■ GOAL OF THE EXERCISE ■
If a line in the entries contains the string "score", include that line in your answer.

■ Data extracted from a collection ■
== Segment start ==
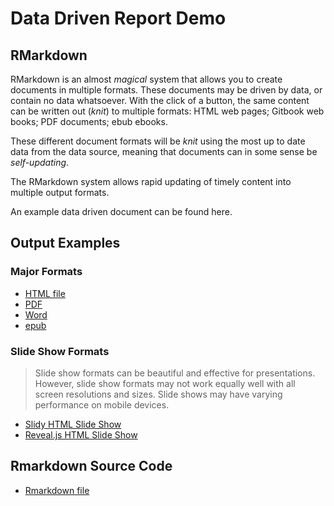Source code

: # Data Driven Report Demo

## RMarkdown

RMarkdown is an almost *magical* system that allows you to create documents in multiple formats. These documents may be driven by data, or contain no data whatsoever. With the click of a button, the same content can be written out (*knit*) to multiple formats: HTML web pages; Gitbook web books; PDF documents; ebub ebooks.  

These different document formats will be *knit* using the most up to date data from the data source, meaning that documents can in some sense be *self-updating*.

The RMarkdown system allows rapid updating of timely content into multiple output formats.

An example data driven document can be found here.

## Output Examples

### Major Formats

* [HTML file](data-driven-report-demo.html)
* [PDF](data-driven-report-demo.pdf)
* [Word](data-driven-report-demo.docx)
* [epub](data-driven-report-demo.epub)

### Slide Show Formats

> Slide show formats can be beautiful and effective for presentations. However, slide show formats may not work equally well with all screen resolutions and sizes. Slide shows may have varying performance on mobile devices.

* [Slidy HTML Slide Show](data-driven-report-demo-slidy.html)
* [Reveal.js HTML Slide Show](data-driven-report-demo-revealjs.html) 

## Rmarkdown Source Code

* [Rmarkdown file](https://github.com/agrogan1/dataviz/blob/master/data-driven-report-demo/data-driven-report-demo.Rmd)




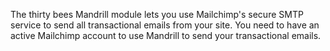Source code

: The thirty bees Mandrill module lets you use Mailchimp's secure SMTP service to send all transactional emails from your site. You need to have an active Mailchimp account to use Mandrill to send your transactional emails.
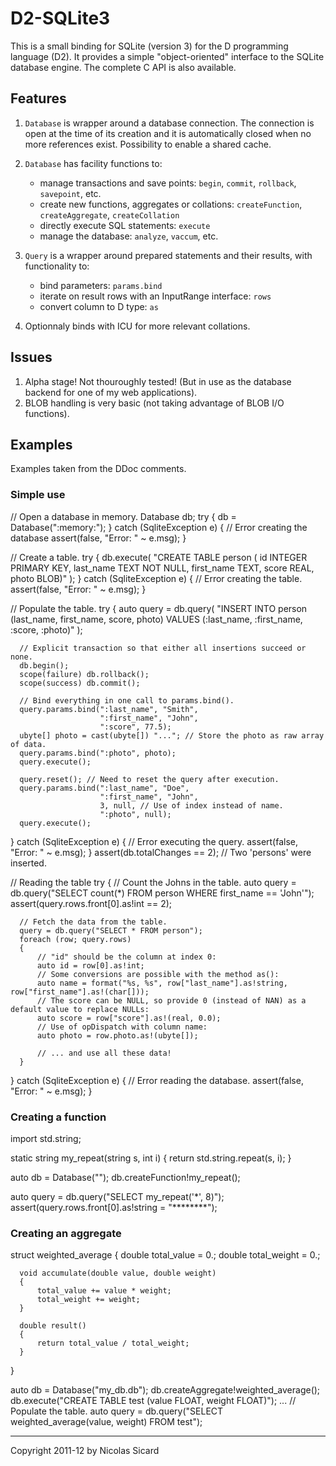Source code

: # D2-SQLite3

This is a small binding for SQLite (version 3) for the D programming language (D2).
It provides a simple "object-oriented" interface to the SQLite database
engine. The complete C API is also available.

## Features

1. `Database` is wrapper around a database connection. The connection is open
at the time of its creation and it is automatically closed when no more references
exist. Possibility to enable a shared cache.

2. `Database` has facility functions to:
    - manage transactions and save points: `begin`, `commit`, `rollback`, `savepoint`, etc.
    - create new functions, aggregates or collations: `createFunction`, `createAggregate`, `createCollation`
    - directly execute SQL statements: `execute`
    - manage the database: `analyze`, `vaccum`, etc.

3. `Query` is a wrapper around prepared statements and their results, with functionality
to:
    - bind parameters: `params.bind`
    - iterate on result rows with an InputRange interface: `rows`
    - convert column to D type: `as`
    
4. Optionnaly binds with ICU for more relevant collations.

## Issues

1. Alpha stage! Not thouroughly tested! (But in use as the database backend for one of my web applications).
2. BLOB handling is very basic (not taking advantage of BLOB I/O functions).

## Examples

Examples taken from the DDoc comments.

### Simple use
  // Open a database in memory.
  Database db;
  try
  {
      db = Database(":memory:");
  }
  catch (SqliteException e)
  {
      // Error creating the database
      assert(false, "Error: " ~ e.msg);
  }

  // Create a table.
  try
  {
      db.execute(
          "CREATE TABLE person (
              id INTEGER PRIMARY KEY,
              last_name TEXT NOT NULL,
              first_name TEXT,
              score REAL,
              photo BLOB)"
      );
  }
  catch (SqliteException e)
  {
      // Error creating the table.
      assert(false, "Error: " ~ e.msg);
  }

  // Populate the table.
  try
  {
      auto query = db.query(
          "INSERT INTO person (last_name, first_name, score, photo)
           VALUES (:last_name, :first_name, :score, :photo)"
      );

      // Explicit transaction so that either all insertions succeed or none.
      db.begin();
      scope(failure) db.rollback();
      scope(success) db.commit();

      // Bind everything in one call to params.bind().
      query.params.bind(":last_name", "Smith",
                        ":first_name", "John",
                        ":score", 77.5);
      ubyte[] photo = cast(ubyte[]) "..."; // Store the photo as raw array of data.
      query.params.bind(":photo", photo);
      query.execute();

      query.reset(); // Need to reset the query after execution.
      query.params.bind(":last_name", "Doe",
                        ":first_name", "John",
                        3, null, // Use of index instead of name.
                        ":photo", null);
      query.execute();
  }
  catch (SqliteException e)
  {
      // Error executing the query.
      assert(false, "Error: " ~ e.msg);
  }
  assert(db.totalChanges == 2); // Two 'persons' were inserted.

  // Reading the table
  try
  {
      // Count the Johns in the table.
      auto query = db.query("SELECT count(*) FROM person WHERE first_name == 'John'");
      assert(query.rows.front[0].as!int == 2);

      // Fetch the data from the table.
      query = db.query("SELECT * FROM person");
      foreach (row; query.rows)
      {
          // "id" should be the column at index 0:
          auto id = row[0].as!int;
          // Some conversions are possible with the method as():
          auto name = format("%s, %s", row["last_name"].as!string, row["first_name"].as!(char[]));
          // The score can be NULL, so provide 0 (instead of NAN) as a default value to replace NULLs:
          auto score = row["score"].as!(real, 0.0);
          // Use of opDispatch with column name:
          auto photo = row.photo.as!(ubyte[]);
        
          // ... and use all these data!
      }
  }
  catch (SqliteException e)
  {
      // Error reading the database.
      assert(false, "Error: " ~ e.msg);
  }

### Creating a function

  import std.string;

  static string my_repeat(string s, int i)
  {
      return std.string.repeat(s, i);
  }

  auto db = Database("");
  db.createFunction!my_repeat();

  auto query = db.query("SELECT my_repeat('*', 8)");
  assert(query.rows.front[0].as!string = "********");
    

### Creating an aggregate

  struct weighted_average
  {
      double total_value = 0.;
      double total_weight = 0.;

      void accumulate(double value, double weight)
      {
          total_value += value * weight;
          total_weight += weight;
      }

      double result()
      {
          return total_value / total_weight;
      }
  }

  auto db = Database("my_db.db");
  db.createAggregate!weighted_average();
  db.execute("CREATE TABLE test (value FLOAT, weight FLOAT)");
  ... // Populate the table.
  auto query = db.query("SELECT weighted_average(value, weight) FROM test");


---
Copyright 2011-12 by Nicolas Sicard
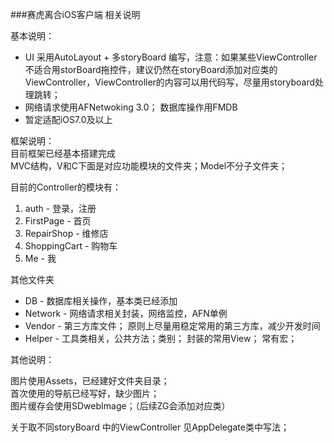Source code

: ###赛虎离合iOS客户端 相关说明

基本说明：                   

* UI 采用AutoLayout + 多storyBoard 编写，注意：如果某些ViewController不适合用storBoard拖控件，建议仍然在storyBoard添加对应类的ViewController，ViewController的内容可以用代码写，尽量用storyboard处理跳转；
* 网络请求使用AFNetwoking 3.0； 数据库操作用FMDB 
* 暂定适配iOS7.0及以上       

框架说明：                                     
目前框架已经基本搭建完成                 
MVC结构，V和C下面是对应功能模块的文件夹；Model不分子文件夹；          

目前的Controller的模块有：       
1. auth - 登录，注册             
2. FirstPage - 首页                
3. RepairShop - 维修店       
4. ShoppingCart - 购物车       
5. Me - 我                         

其他文件夹                                        

* DB      - 数据库相关操作，基本类已经添加  
* Network - 网络请求相关封装，网络监控，AFN单例
* Vendor  - 第三方库文件； 原则上尽量用稳定常用的第三方库，减少开发时间
* Helper  - 工具类相关，公共方法；类别； 封装的常用View； 常有宏；

其他说明：                      

图片使用Assets，已经建好文件夹目录；     
首次使用的导航已经写好，缺少图片；          
图片缓存会使用SDwebImage；（后续ZG会添加对应类）     

关于取不同storyBoard 中的ViewController 见AppDelegate类中写法；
== Segment end ==
■ EXERCISE SOLUTION ■
              score REAL,
          "INSERT INTO person (last_name, first_name, score, photo)
           VALUES (:last_name, :first_name, :score, :photo)"
                        ":score", 77.5);
          // The score can be NULL, so provide 0 (instead of NAN) as a default value to replace NULLs:
          auto score = row["score"].as!(real, 0.0);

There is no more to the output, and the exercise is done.